Estas prácticas podrían constituir delitos de tráfico de influencias dentro de Brasil y tráfico de influencia en transacción comercial internacional, y es eso lo que investiga la fiscalía, según el reportaje.

La fiscalía “no abrió ningún tipo de investigación sobre las actividades del ex presidente Lula”, sino que se trata de un “procedimiento preliminar”, que podría conducir a una investigación “o simplemente ser archivada”, precisó la nota del Institulo Lula.

Época publicó que Odebrecht financió viajes del ex mandatario a países como Venezuela, República Dominicana, Cuba y Ghana, donde la constructora tenía interés en cerrar negocios.

El Instituto Lula sostuvo, por su parte, que Lula no hace sus viajes para “hacer lobby”, sino para dar conferencias y defender “los intereses de su país”, para promover a Brasil y sus empresas.

Además, acusó a la revista de construir “teorías sin chequear con las fuentes si la realidad difiere de la fantasía”, asegurando que el Instituto Lula fue contactado pocas horas antes del cierre de la publicación, y que su respuesta no fue publicada por Época.

El reportaje salió a la luz en un momento delicado para el gobernante Partido de los Trabajadores (PT, izquierda), fundado en 1980 por el propio Lula, que dejó el poder con 80% de popularidad.

Junto a otros partidos que integran la coalición de gobierno, el PT aparece implicado en un megaescándalo de sobornos y desvíos millonarios de la petrolera estatal Petrobras, la mayor investigación por corrupción en la historia de Brasil, destapada hace un año.
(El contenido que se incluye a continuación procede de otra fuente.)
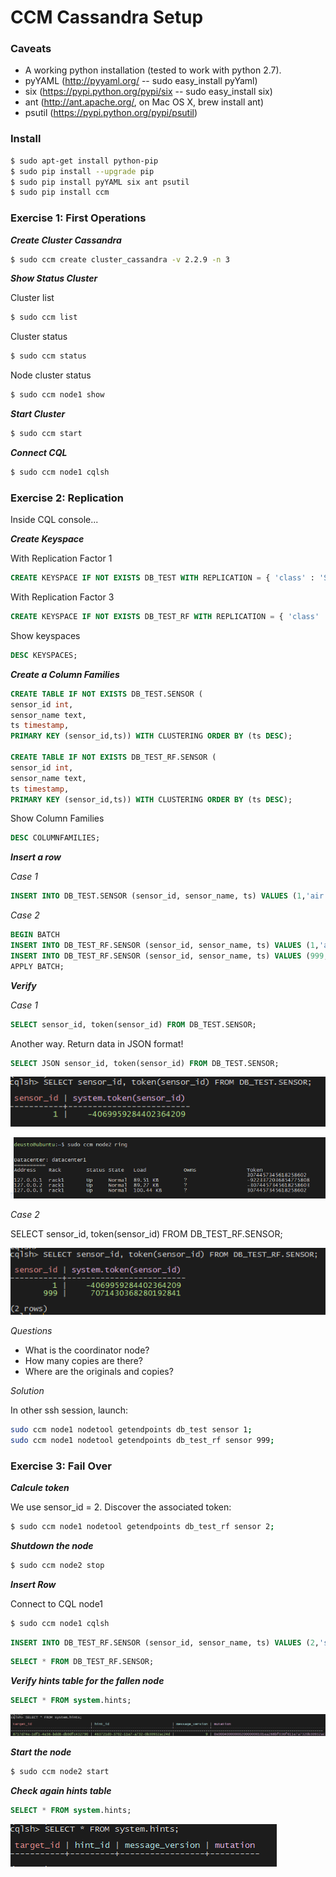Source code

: # CCM Cassandra Setup

### Caveats

+ A working python installation (tested to work with python 2.7).
+ pyYAML (http://pyyaml.org/ -- sudo easy_install pyYaml)
+ six (https://pypi.python.org/pypi/six -- sudo easy_install six)
+ ant (http://ant.apache.org/, on Mac OS X, brew install ant)
+ psutil (https://pypi.python.org/pypi/psutil)

### Install

```bash
$ sudo apt-get install python-pip
$ sudo pip install --upgrade pip
$ sudo pip install pyYAML six ant psutil
$ sudo pip install ccm
```

### Exercise 1: First Operations

**_Create Cluster Cassandra_**

```bash
$ sudo ccm create cluster_cassandra -v 2.2.9 -n 3
```

**_Show Status Cluster_**

Cluster list

```bash
$ sudo ccm list
```

Cluster status

```bash
$ sudo ccm status
```

Node cluster status

```bash
$ sudo ccm node1 show
```

**_Start Cluster_**

```bash
$ sudo ccm start
```

**_Connect CQL_**

```bash
$ sudo ccm node1 cqlsh
```

### Exercise 2: Replication

Inside CQL console...

**_Create Keyspace_**

With Replication Factor 1

```sql
CREATE KEYSPACE IF NOT EXISTS DB_TEST WITH REPLICATION = { 'class' : 'SimpleStrategy', 'replication_factor' : 1 };
```

With Replication Factor 3

```sql
CREATE KEYSPACE IF NOT EXISTS DB_TEST_RF WITH REPLICATION = { 'class' : 'SimpleStrategy', 'replication_factor' : 3 };
```

Show keyspaces

```sql
DESC KEYSPACES;
```

**_Create a Column Families_**

```sql
CREATE TABLE IF NOT EXISTS DB_TEST.SENSOR (
sensor_id int,
sensor_name text,
ts timestamp,
PRIMARY KEY (sensor_id,ts)) WITH CLUSTERING ORDER BY (ts DESC);

CREATE TABLE IF NOT EXISTS DB_TEST_RF.SENSOR (
sensor_id int,
sensor_name text,
ts timestamp,
PRIMARY KEY (sensor_id,ts)) WITH CLUSTERING ORDER BY (ts DESC);
```

Show Column Families

```sql
DESC COLUMNFAMILIES;
```

**_Insert a row_**

_Case 1_

```sql
INSERT INTO DB_TEST.SENSOR (sensor_id, sensor_name, ts) VALUES (1,'air polution',dateof(now()));
```

_Case 2_

```sql
BEGIN BATCH
INSERT INTO DB_TEST_RF.SENSOR (sensor_id, sensor_name, ts) VALUES (1,'air polution',dateof(now()));
INSERT INTO DB_TEST_RF.SENSOR (sensor_id, sensor_name, ts) VALUES (999,'air flow meter',dateof(now()));
APPLY BATCH;
```

**_Verify_**

_Case 1_

```sql
SELECT sensor_id, token(sensor_id) FROM DB_TEST.SENSOR;
```

Another way. Return data in JSON format!
```sql
SELECT JSON sensor_id, token(sensor_id) FROM DB_TEST.SENSOR;
```

![CQL Token](img/ccm_1.png)

![CQL Token](img/ccm_2.png)

_Case 2_

SELECT sensor_id, token(sensor_id) FROM DB_TEST_RF.SENSOR;

![CQL Token](img/ccm_3.png)

_Questions_

- What is the coordinator node?
- How many copies are there?
- Where are the originals and copies?

_Solution_

In other ssh session, launch:

```bash
sudo ccm node1 nodetool getendpoints db_test sensor 1;
sudo ccm node1 nodetool getendpoints db_test_rf sensor 999;
```

### Exercise 3: Fail Over

**_Calcule token_**

We use sensor_id = 2. Discover the associated token:

```bash
$ sudo ccm node1 nodetool getendpoints db_test_rf sensor 2;
```

**_Shutdown the node_**

```bash
$ sudo ccm node2 stop
```

**_Insert Row_**

Connect to CQL node1

```bash
$ sudo ccm node1 cqlsh
```

```sql
INSERT INTO DB_TEST_RF.SENSOR (sensor_id, sensor_name, ts) VALUES (2,'speed sensor',dateof(now()));
```

```sql
SELECT * FROM DB_TEST_RF.SENSOR;
```

**_Verify hints table for the fallen node_**

```sql
SELECT * FROM system.hints;
```

![CQL Hints Table](img/ccm_4.png)


**_Start the node_**

```bash
$ sudo ccm node2 start
```

**_Check again hints table_**

```sql
SELECT * FROM system.hints;
```

![CQL Check](img/ccm_5.png)








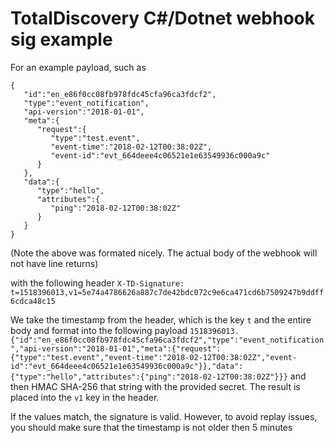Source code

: # TotalDiscovery C#/Dotnet webhook sig example

For an example payload, such as

```
{
   "id":"en_e86f0cc08fb978fdc45cfa96ca3fdcf2",
   "type":"event_notification",
   "api-version":"2018-01-01",
   "meta":{
      "request":{
         "type":"test.event",
         "event-time":"2018-02-12T00:38:02Z",
         "event-id":"evt_664deee4c06521e1e63549936c000a9c"
      }
   },
   "data":{
      "type":"hello",
      "attributes":{
         "ping":"2018-02-12T00:38:02Z"
      }
   }
}
```

(Note the above was formated nicely. The actual body of the webhook will not have line returns)

with the following header
`X-TD-Signature: t=1518396013,v1=5e74a4786626a887c7de42bdc072c9e6ca471cd6b7509247b9ddff6cdca48c15`

We take the timestamp from the header, which is the key `t` and the entire body and format into the following payload
`1518396013.{"id":"en_e86f0cc08fb978fdc45cfa96ca3fdcf2","type":"event_notification","api-version":"2018-01-01","meta":{"request":{"type":"test.event","event-time":"2018-02-12T00:38:02Z","event-id":"evt_664deee4c06521e1e63549936c000a9c"}},"data":{"type":"hello","attributes":{"ping":"2018-02-12T00:38:02Z"}}}`
and then HMAC SHA-256 that string with the provided secret. The result is placed into the `v1` key in the header.

If the values match, the signature is valid. However, to avoid replay issues, you should make sure that the timestamp is not older then 5 minutes
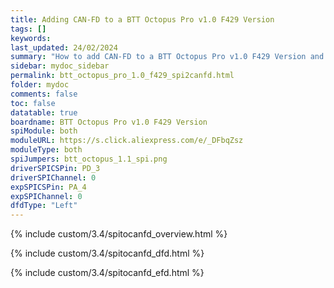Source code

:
 ```yaml
---
title: Adding CAN-FD to a BTT Octopus Pro v1.0 F429 Version
tags: []
keywords: 
last_updated: 24/02/2024
summary: "How to add CAN-FD to a BTT Octopus Pro v1.0 F429 Version and connect a CAN-FD Toolboard"
sidebar: mydoc_sidebar
permalink: btt_octopus_pro_1.0_f429_spi2canfd.html
folder: mydoc
comments: false
toc: false
datatable: true
boardname: BTT Octopus Pro v1.0 F429 Version
spiModule: both
moduleURL: https://s.click.aliexpress.com/e/_DFbqZsz
moduleType: both
spiJumpers: btt_octopus_1.1_spi.png
driverSPICSPin: PD_3
driverSPIChannel: 0
expSPICSPin: PA_4
expSPIChannel: 0
dfdType: "Left"
---
```


{% include custom/3.4/spitocanfd_overview.html %}

{% include custom/3.4/spitocanfd_dfd.html %}

{% include custom/3.4/spitocanfd_efd.html %}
Trece senadores, 22 diputados, dos gobernadores, el ahora ex tesorero del PT y ex funcionarios del Poder Ejecutivo son investigados por su presunta participación en esta red que habría movido unos $4,000 millones en la última década, según la fiscalía.

Odebrecht es una de las empresas brasileñas involucradas en esta causa, acusadas de integrar un “club” que pagaba sobornos a ex directivos de Petrobras a cambio de asegurarse contratos con la estatal.